諏訪今年(2014年)の1月の化学工業日報の紙面に、朝隈さんのコメントが掲載されていましたね。記事は、住友ベークライトの売上高3000億円を目指すにあたって、新規事業の売上比率をこれまでの20%から50%へと引き上げるという内容でしたが、この点について詳しくお聞かせください。

朝隈はい。現在、当社の年間売上高は約2000億円です。新規事業とは、既存技術をベースにした新分野・新領域への事業展開や、既存事業領域での新製品投入も含めた事業拡大を念頭にしていますが、それらの売上比率を50%まで引き上げるとなると、新たに1000億円規模の新規事業を創出しないといけません。

諏訪1000億円規模を新たに生み出すのは、非常にアグレッシブな目標にも思えますが、R&Dの果たす役割も自然と重要になってきますね?

朝隈ええ。当然、研究体制の強化は欠かせません。住友ベークライトでは、各事業部が研究開発から製造、マーケティング、営業全てを行っています。
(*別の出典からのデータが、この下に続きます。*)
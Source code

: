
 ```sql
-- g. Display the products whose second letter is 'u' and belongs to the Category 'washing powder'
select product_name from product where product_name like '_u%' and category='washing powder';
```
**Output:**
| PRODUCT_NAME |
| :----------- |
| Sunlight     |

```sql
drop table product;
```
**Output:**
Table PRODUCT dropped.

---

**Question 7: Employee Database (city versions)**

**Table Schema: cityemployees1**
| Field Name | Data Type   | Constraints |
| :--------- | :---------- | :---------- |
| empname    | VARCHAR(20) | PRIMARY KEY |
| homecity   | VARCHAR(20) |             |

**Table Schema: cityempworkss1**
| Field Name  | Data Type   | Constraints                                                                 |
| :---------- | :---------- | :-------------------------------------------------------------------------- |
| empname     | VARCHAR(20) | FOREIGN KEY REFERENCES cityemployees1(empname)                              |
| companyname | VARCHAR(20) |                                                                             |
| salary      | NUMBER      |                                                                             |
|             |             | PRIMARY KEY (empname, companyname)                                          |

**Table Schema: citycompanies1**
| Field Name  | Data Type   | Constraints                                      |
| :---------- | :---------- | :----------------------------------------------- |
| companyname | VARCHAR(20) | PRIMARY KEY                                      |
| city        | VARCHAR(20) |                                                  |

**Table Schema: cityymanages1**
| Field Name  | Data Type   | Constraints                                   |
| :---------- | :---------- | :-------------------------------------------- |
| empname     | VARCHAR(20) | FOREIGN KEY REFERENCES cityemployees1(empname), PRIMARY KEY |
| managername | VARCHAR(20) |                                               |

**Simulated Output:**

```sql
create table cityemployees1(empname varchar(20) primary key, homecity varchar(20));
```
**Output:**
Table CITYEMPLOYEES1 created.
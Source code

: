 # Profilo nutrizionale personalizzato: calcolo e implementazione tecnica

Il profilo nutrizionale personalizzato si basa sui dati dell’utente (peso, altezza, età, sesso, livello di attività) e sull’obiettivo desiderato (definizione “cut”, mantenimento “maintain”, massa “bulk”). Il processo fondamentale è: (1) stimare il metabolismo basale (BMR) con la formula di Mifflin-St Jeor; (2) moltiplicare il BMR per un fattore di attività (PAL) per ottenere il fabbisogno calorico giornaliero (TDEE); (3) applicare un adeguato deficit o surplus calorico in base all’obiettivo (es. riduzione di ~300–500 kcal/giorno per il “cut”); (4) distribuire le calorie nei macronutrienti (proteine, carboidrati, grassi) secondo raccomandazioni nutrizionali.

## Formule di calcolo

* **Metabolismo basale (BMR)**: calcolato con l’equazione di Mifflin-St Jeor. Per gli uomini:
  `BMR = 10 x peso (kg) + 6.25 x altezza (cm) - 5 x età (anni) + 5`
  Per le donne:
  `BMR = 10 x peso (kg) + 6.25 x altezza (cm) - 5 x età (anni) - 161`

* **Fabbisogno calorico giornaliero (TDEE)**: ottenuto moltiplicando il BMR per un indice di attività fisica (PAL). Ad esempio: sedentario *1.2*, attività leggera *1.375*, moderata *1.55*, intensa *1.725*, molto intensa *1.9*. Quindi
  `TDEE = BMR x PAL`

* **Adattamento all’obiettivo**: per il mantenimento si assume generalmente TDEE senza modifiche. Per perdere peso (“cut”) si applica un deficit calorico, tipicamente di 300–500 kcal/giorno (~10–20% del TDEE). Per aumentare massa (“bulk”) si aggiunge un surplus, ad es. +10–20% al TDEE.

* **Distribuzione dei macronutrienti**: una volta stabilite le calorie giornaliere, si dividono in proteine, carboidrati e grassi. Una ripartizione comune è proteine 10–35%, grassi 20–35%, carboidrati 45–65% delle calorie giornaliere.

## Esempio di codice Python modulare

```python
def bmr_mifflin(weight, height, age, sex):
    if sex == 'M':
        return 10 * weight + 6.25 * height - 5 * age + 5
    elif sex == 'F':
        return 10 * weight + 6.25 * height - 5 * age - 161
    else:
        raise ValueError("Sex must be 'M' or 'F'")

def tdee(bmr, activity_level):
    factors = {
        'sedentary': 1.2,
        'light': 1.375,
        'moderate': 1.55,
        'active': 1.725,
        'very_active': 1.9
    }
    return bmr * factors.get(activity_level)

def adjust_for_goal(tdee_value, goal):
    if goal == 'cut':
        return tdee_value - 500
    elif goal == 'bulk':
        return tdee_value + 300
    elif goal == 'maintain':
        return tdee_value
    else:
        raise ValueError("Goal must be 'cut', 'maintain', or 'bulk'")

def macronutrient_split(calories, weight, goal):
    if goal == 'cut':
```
さらに、事業部の研究所とは別にコーポレートの研究部門を置くことで、研究体制の強化を図っています。

諏訪どのように研究体制を強化されているのですか?

朝隈事業部とコーポレートのそれぞれの研究所の役割を明確にすると同時に、事業部の研究部門とコーポレートの研究部門間の連携、連動性をもたせることによって、グループ全体としての研究開発機能の強化を進めています。

諏訪ではまず、事業部の研究所はどのような役割を担っているのですか?

朝隈基本的に事業部の研究所は実際に事業を行う部署なので、お客様への日々の対応から、次にリリースされる製品に対しての取り組みなど、比較的時間軸が短くて出口のはっきりとした開発を行っています。

諏訪既存製品の改良が中心ですか?

朝隈改良的な要素もありますが、既存品の改良は、基本的には工場の製造技術部門が担当しますので、研究所ではあくまでも新製品の開発という役割ですね。ただ、どのような材料が適しているのか試行錯誤をくり返しながら進めるというよりは、あらかじめ目標となる材料の特性(製品設計)や顧客における事業計画がすでに明確になっているケースが多いので、やるべきことを納期通りにやり遂げる、という仕事に重点がおかれます。

諏訪では、コーポレートの研究所ではどのような研究をなさっているのですか?

朝隈コーポレートの研究所は事業部とは異なり、新たな顧客を開拓して市場を作り出すことが多いため、どういった特性の材料を探して開発すればよいのか、最初は明確になっていないことも多く、少し長いスパンでの研究になります。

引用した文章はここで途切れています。